As part of the Jon Hopwood Recovery Project

William Wyler was an American filmmaker who, at the time of his death in 1981, was considered by his peers as second only to John Ford as a master craftsman of cinema. The winner of three Best Director Academy Awards, second again only to Ford's four, Wyler's reputation has unfairly suffered as the lack of an obvious "signature" in his diverse body of work denies him the honorific "auteur" that has become a standard measure of greatness in the post-Cahiers du Cinema critical community. Estimable, but inferior, directors typically are praised more than is Wyler, due to an obviousness of style that makes it easy to encapsulate their work. However, no American director after D.W. Griffith and the early Cecil B. DeMille, not even the great Orson Welles, did as much to fully develop the basic canon of filmmaking technique than did Wyler--once again, with the caveat of John Ford.
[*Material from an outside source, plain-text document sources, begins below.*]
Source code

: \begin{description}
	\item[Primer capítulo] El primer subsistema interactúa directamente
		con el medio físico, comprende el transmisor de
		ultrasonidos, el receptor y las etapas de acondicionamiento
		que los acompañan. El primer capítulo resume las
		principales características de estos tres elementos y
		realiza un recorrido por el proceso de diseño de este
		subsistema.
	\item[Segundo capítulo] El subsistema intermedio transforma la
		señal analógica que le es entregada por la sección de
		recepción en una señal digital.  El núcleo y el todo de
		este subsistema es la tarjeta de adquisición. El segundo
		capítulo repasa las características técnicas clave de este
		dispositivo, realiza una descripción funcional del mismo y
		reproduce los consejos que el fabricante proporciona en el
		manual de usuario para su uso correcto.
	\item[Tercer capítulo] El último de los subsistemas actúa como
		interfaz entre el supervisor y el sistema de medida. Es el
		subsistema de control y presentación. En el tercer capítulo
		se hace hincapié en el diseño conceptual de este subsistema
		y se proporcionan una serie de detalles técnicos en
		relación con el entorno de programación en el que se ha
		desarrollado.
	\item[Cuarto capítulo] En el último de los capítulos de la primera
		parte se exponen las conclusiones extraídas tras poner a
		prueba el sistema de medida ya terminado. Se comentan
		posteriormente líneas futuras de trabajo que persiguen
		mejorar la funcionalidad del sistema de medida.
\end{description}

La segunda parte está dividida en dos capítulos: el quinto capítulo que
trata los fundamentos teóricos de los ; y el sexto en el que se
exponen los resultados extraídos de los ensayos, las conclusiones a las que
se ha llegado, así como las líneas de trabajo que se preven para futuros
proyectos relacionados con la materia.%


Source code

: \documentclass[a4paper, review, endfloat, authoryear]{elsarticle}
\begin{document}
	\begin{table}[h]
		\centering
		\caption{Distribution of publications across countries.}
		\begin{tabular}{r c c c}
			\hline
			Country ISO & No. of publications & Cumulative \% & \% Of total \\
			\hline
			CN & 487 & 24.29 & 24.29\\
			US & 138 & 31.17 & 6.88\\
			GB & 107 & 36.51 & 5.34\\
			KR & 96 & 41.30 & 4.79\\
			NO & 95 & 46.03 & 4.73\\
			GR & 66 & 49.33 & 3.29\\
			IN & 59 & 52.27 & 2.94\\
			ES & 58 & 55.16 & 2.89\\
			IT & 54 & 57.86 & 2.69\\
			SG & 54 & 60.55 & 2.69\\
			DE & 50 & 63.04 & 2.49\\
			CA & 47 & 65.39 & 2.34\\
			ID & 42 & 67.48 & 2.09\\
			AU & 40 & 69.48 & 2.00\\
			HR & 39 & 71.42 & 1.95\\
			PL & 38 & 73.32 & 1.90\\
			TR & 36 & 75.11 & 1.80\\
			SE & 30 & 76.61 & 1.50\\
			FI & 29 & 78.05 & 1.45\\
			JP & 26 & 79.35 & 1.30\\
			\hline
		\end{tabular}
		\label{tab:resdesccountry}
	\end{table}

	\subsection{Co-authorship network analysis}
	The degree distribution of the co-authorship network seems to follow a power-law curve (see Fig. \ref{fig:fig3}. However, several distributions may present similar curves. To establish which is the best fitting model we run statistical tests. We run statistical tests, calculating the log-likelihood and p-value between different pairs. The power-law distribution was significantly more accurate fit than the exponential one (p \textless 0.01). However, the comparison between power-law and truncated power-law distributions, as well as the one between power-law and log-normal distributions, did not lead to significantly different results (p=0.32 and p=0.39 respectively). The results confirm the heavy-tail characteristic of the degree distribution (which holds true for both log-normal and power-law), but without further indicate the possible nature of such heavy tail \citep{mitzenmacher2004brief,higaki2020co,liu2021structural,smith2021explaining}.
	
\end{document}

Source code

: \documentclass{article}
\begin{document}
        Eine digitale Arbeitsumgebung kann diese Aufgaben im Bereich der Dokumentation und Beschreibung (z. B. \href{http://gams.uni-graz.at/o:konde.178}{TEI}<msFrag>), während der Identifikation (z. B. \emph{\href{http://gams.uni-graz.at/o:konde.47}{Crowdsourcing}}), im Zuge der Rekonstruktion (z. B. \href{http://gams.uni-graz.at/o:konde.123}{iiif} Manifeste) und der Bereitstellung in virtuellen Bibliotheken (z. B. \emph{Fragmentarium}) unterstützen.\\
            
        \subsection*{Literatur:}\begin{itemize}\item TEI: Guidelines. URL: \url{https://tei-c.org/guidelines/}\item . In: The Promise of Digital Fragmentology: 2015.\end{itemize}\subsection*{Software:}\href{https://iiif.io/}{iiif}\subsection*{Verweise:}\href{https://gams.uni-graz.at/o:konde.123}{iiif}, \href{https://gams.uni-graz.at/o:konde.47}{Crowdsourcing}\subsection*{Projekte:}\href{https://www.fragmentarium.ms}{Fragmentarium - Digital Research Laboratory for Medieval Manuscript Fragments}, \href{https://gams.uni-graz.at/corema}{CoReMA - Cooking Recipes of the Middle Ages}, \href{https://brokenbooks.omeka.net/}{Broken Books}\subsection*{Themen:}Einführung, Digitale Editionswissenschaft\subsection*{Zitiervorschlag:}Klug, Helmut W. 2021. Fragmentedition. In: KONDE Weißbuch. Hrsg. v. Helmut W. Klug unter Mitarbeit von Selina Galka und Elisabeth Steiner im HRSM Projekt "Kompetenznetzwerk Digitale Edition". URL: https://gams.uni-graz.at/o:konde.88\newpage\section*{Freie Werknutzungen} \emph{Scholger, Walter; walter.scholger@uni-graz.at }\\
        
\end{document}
Wyler's directorial career spanned 45 years, from silent pictures to the cultural revolution of the 1970s. Nominated a record 12 times for an Academy Award as Best Director, he won three and in 1966, was honored with the Irving Thalberg Award, the Academy of Motion Picture Arts & Sciences' ultimate accolade for a producer. So high was his reputation in his lifetime that he was the fourth recipient of the American Film Institute's Lifetime Achievement Award, after Ford, James Cagney and Welles. Along with Ford and Welles, Wyler ranks with the best and most influential American directors, including Griffith, DeMille, Frank Capra, Howard Hawks, Alfred Hitchcock, Stanley Kubrick and Steven Spielberg.
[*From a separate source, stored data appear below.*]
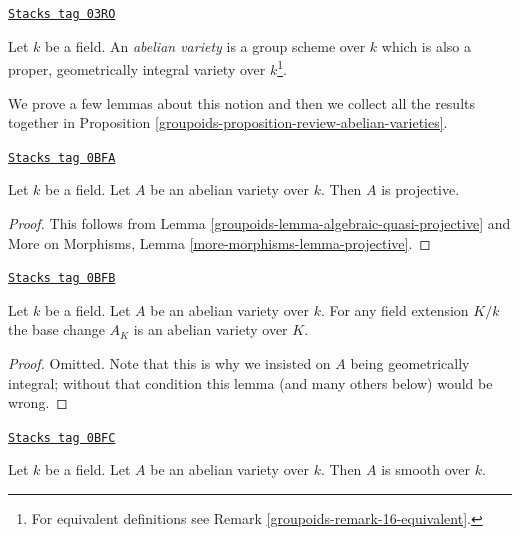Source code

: \begin{definition}
\label{groupoids-definition-abelian-variety}
\href{https://stacks.math.columbia.edu/tag/03RO}{\texttt{Stacks tag 03RO}}

Let $k$ be a field. An {\it abelian variety} is a group scheme over
$k$ which is also a proper, geometrically integral variety over
$k$\footnote{For equivalent definitions see Remark \ref{groupoids-remark-16-equivalent}.}.
\end{definition}

We prove a few lemmas about this notion and then we collect
all the results together in
Proposition \ref{groupoids-proposition-review-abelian-varieties}.

\begin{lemma}
\label{groupoids-lemma-abelian-variety-projective}
\href{https://stacks.math.columbia.edu/tag/0BFA}{\texttt{Stacks tag 0BFA}}

Let $k$ be a field. Let $A$ be an abelian variety over $k$.
Then $A$ is projective.
\end{lemma}

\begin{proof}

This follows from
Lemma \ref{groupoids-lemma-algebraic-quasi-projective} and
More on Morphisms, Lemma \ref{more-morphisms-lemma-projective}.
\end{proof}

\begin{lemma}
\label{groupoids-lemma-abelian-variety-change-field}
\href{https://stacks.math.columbia.edu/tag/0BFB}{\texttt{Stacks tag 0BFB}}

Let $k$ be a field. Let $A$ be an abelian variety over $k$.
For any field extension $K/k$ the base change $A_K$ is an
abelian variety over $K$.
\end{lemma}

\begin{proof}
Omitted. Note that this is why we insisted on $A$ being
geometrically integral; without that condition this lemma
(and many others below) would be wrong.
\end{proof}

\begin{lemma}
\label{groupoids-lemma-abelian-variety-smooth}
\href{https://stacks.math.columbia.edu/tag/0BFC}{\texttt{Stacks tag 0BFC}}

Let $k$ be a field. Let $A$ be an abelian variety over $k$.
Then $A$ is smooth over $k$.
\end{lemma}

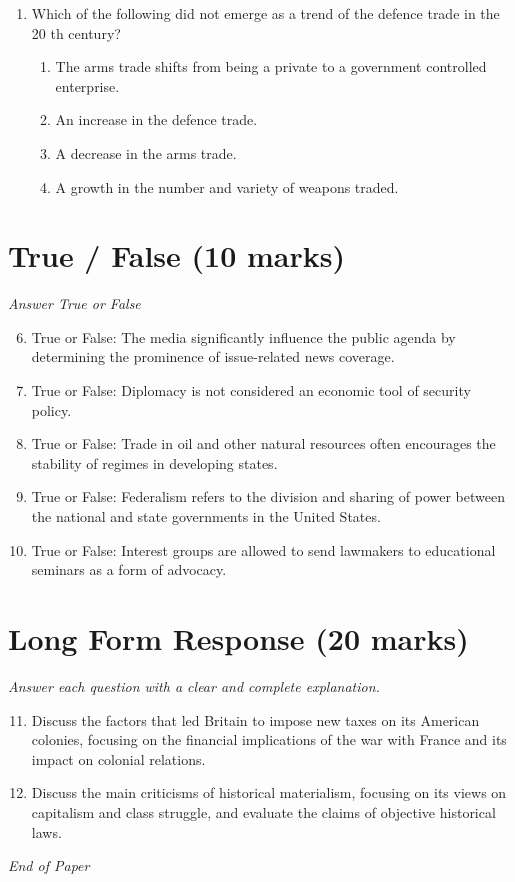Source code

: \documentclass[12pt]{article}
\begin{document}
\begin{enumerate}[label=\arabic*.]
\begin{enumerate}[label=(\alph*)]
    \item the Bush Doctrine.
    \item the Monroe Doctrine.
\end{enumerate}
\item Which of the following did not emerge as a trend of the defence trade in the 20 th century?
\begin{enumerate}[label=(\alph*)]
    \item The arms trade shifts from being a private to a government controlled enterprise.
    \item An increase in the defence trade.
    \item A decrease in the arms trade.
    \item A growth in the number and variety of weapons traded.
\end{enumerate}
\end{enumerate}

\section*{True / False (10 marks)}
\textit{Answer True or False}
\begin{enumerate}[label=\arabic*.]
\setcounter{enumi}{5}
\item True or False: The media significantly influence the public agenda by determining the prominence of issue-related news coverage.
\item True or False: Diplomacy is not considered an economic tool of security policy.
\item True or False: Trade in oil and other natural resources often encourages the stability of regimes in developing states.
\item True or False: Federalism refers to the division and sharing of power between the national and state governments in the United States.
\item True or False: Interest groups are allowed to send lawmakers to educational seminars as a form of advocacy.
\end{enumerate}

\section*{Long Form Response (20 marks)}
\textit{Answer each question with a clear and complete explanation.}
\begin{enumerate}[label=\arabic*.]
\setcounter{enumi}{10}
\item Discuss the factors that led Britain to impose new taxes on its American colonies, focusing on the financial implications of the war with France and its impact on colonial relations.
\item Discuss the main criticisms of historical materialism, focusing on its views on capitalism and class struggle, and evaluate the claims of objective historical laws.
\end{enumerate}

\vfill
\noindent\textit{End of Paper}
\end{document}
Born Wilhelm Weiller on July 1, 1902, in Mulhouse in the province of Alsace, then a possession of Germany, to a Swiss father and a German mother, Wyler used his family connections to establish himself in the film industry. Upon being offered a job by his mother's first cousin, Universal Studios head Carl Laemmle, Wyler emigrated to the US in 1920 at the age of 18. After starting in Universal's New York offices as an errand boy, he moved his way up through the organization, ending up in the California operation in 1922.

Wyler was given the opportunity to direct in July 1925, with the two-reel western Crook Buster (1925). It was on this film that he was first credited as William Wyler, though he never officially changed his name and would be known as "Willi" all his life. For almost five years he performed his apprenticeship in Universal's "B" unit, turning out a score of low-budget silent westerns. In 1929 he made his first "A" picture, Hell's Heroes (1930), Universal's first all-sound movie shot outside a studio. The western, the first version of the Three Godfathers story, was a commercial and critical success.

The initial years of the Great Depression brought hard times for the film industry, and Universal went into receivership in 1932, partially due to financial troubles brought about by rampant nepotism and the runaway production costs rung up by producer Carl Laemmle Jr., the son of the boss. There were 70 Laemmle family members on the Universal payroll at one point, including Wyler.
 In 1935 "Uncle" Carl was forced to sell the studio he had created in 1912 with the merger of his Independent Motion Picture Co. with several other production companies. Wyler continued to direct for Universal up until the end of the family regime, helming Counselor at Law (1933), the film version of Elmer Rice's play featuring one of John Barrymore's more restrained performances, and The Good Fairy (1935), a comedy adapted from a Ferenc Moln├ír play by Preston Sturges and starring Margaret Sullavan, who was Wyler's wife for a short time. Both films were produced by his cousin, "Junior" Laemmle.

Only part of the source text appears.